Sliding into a chair in a Dundee bar on the first day of real summer sunshine is Richie McIver. Nicknamed ‘The Specimen’ by his teammates, he is built like a sprinter and has an unassuming grace. He may not have the sprinter’s braggadocio, but he certainly runs with conviction and he is here to tell me how his running has earned him the accolade of Premier 1 Player of the Season.

“It was totally unexpected. It is pretty good to think that people think of you so highly, particularly on top of the season we’ve had”.

He looks at ease, but in a shirt and tie gives off a very different vibe than during the moments when he is unshackled and let loose from the back of a Dundee High line-out. “I’ve scored quite a few tries this year and I think that may be one of the reasons I’ve gotten this award. I’ve had strong points in games that maybe coaches would remember [the award is voted for by the Prem 1 coaches] during the game: big hits; good ball carries and the sort of stuff that sticks in your mind.”
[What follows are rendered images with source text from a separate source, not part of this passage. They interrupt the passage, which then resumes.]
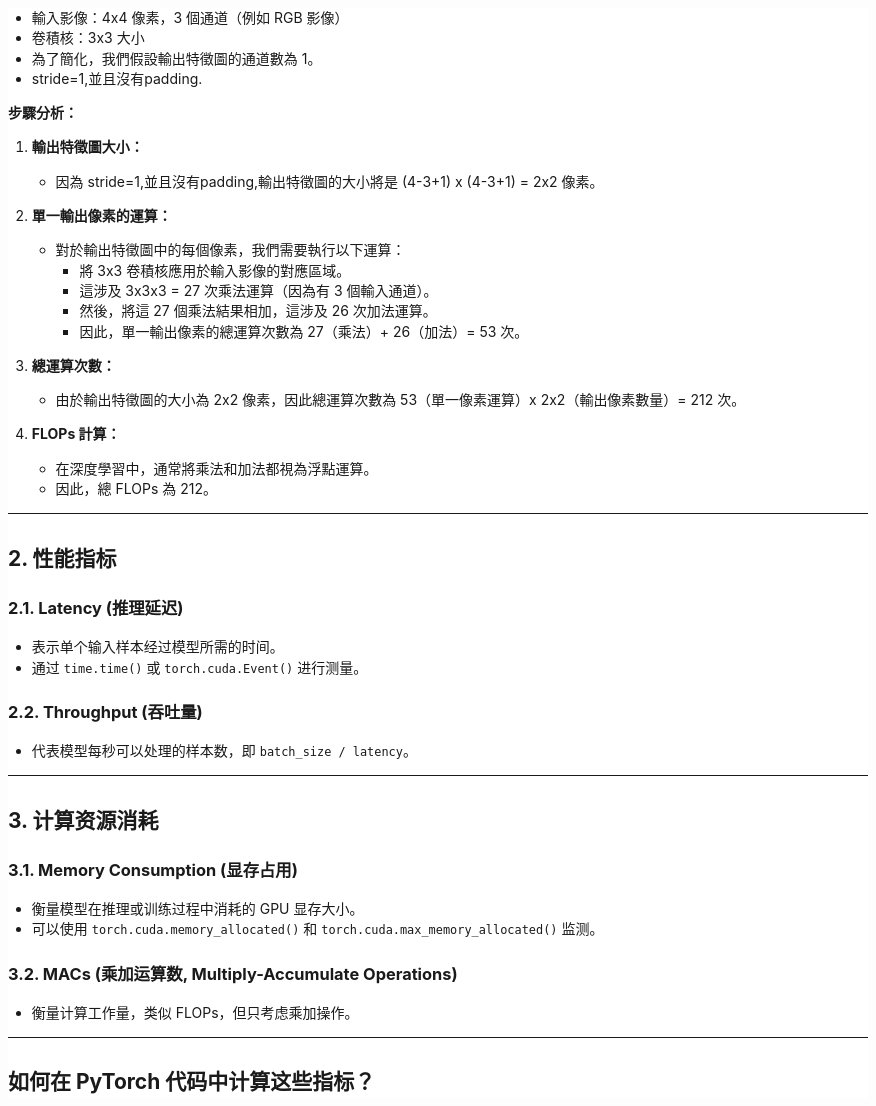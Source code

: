 - 輸入影像：4x4 像素，3 個通道（例如 RGB 影像）
- 卷積核：3x3 大小
- 為了簡化，我們假設輸出特徵圖的通道數為 1。
- stride=1,並且沒有padding.

**步驟分析：**

1. **輸出特徵圖大小：**
    
    - 因為 stride=1,並且沒有padding,輸出特徵圖的大小將是 (4-3+1) x (4-3+1) = 2x2 像素。
2. **單一輸出像素的運算：**
    
    - 對於輸出特徵圖中的每個像素，我們需要執行以下運算：
        - 將 3x3 卷積核應用於輸入影像的對應區域。
        - 這涉及 3x3x3 = 27 次乘法運算（因為有 3 個輸入通道）。
        - 然後，將這 27 個乘法結果相加，這涉及 26 次加法運算。
        - 因此，單一輸出像素的總運算次數為 27（乘法）+ 26（加法）= 53 次。
3. **總運算次數：**
    
    - 由於輸出特徵圖的大小為 2x2 像素，因此總運算次數為 53（單一像素運算）x 2x2（輸出像素數量）= 212 次。
4. **FLOPs 計算：**
    
    - 在深度學習中，通常將乘法和加法都視為浮點運算。
    - 因此，總 FLOPs 為 212。

---

## **2. 性能指标**

### **2.1. Latency (推理延迟)**

- 表示单个输入样本经过模型所需的时间。
- 通过 `time.time()` 或 `torch.cuda.Event()` 进行测量。

### **2.2. Throughput (吞吐量)**

- 代表模型每秒可以处理的样本数，即 `batch_size / latency`。

---

## **3. 计算资源消耗**

### **3.1. Memory Consumption (显存占用)**

- 衡量模型在推理或训练过程中消耗的 GPU 显存大小。
- 可以使用 `torch.cuda.memory_allocated()` 和 `torch.cuda.max_memory_allocated()` 监测。

### **3.2. MACs (乘加运算数, Multiply-Accumulate Operations)**

- 衡量计算工作量，类似 FLOPs，但只考虑乘加操作。

---

## **如何在 PyTorch 代码中计算这些指标？**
This award can be seen as a stepping stone. Gordy Reid won it a few years back and now he is a Glasgow Warrior. The problem for McIver, as raw as he admits he is, is that he could now possibly dream about building towards a future in rugby, even though he has already made plans to go and teach English in Japan for a year.

“I’m meant to be going travelling. I’m meant to be going away in August, but I don’t know: nothing is finalised yet. I was planning to go to Japan with my girlfriend for six months and teach English. We looked at Korea as well, and you get paid quite well for it. Then we were going to explore South East Asia.

“But some people are talking to me and I’m considering my options. Ian Rankin has been having a few words with me. If I hadn’t got this award I think my mind would be set on going, but this bit of recognition… I dunno”.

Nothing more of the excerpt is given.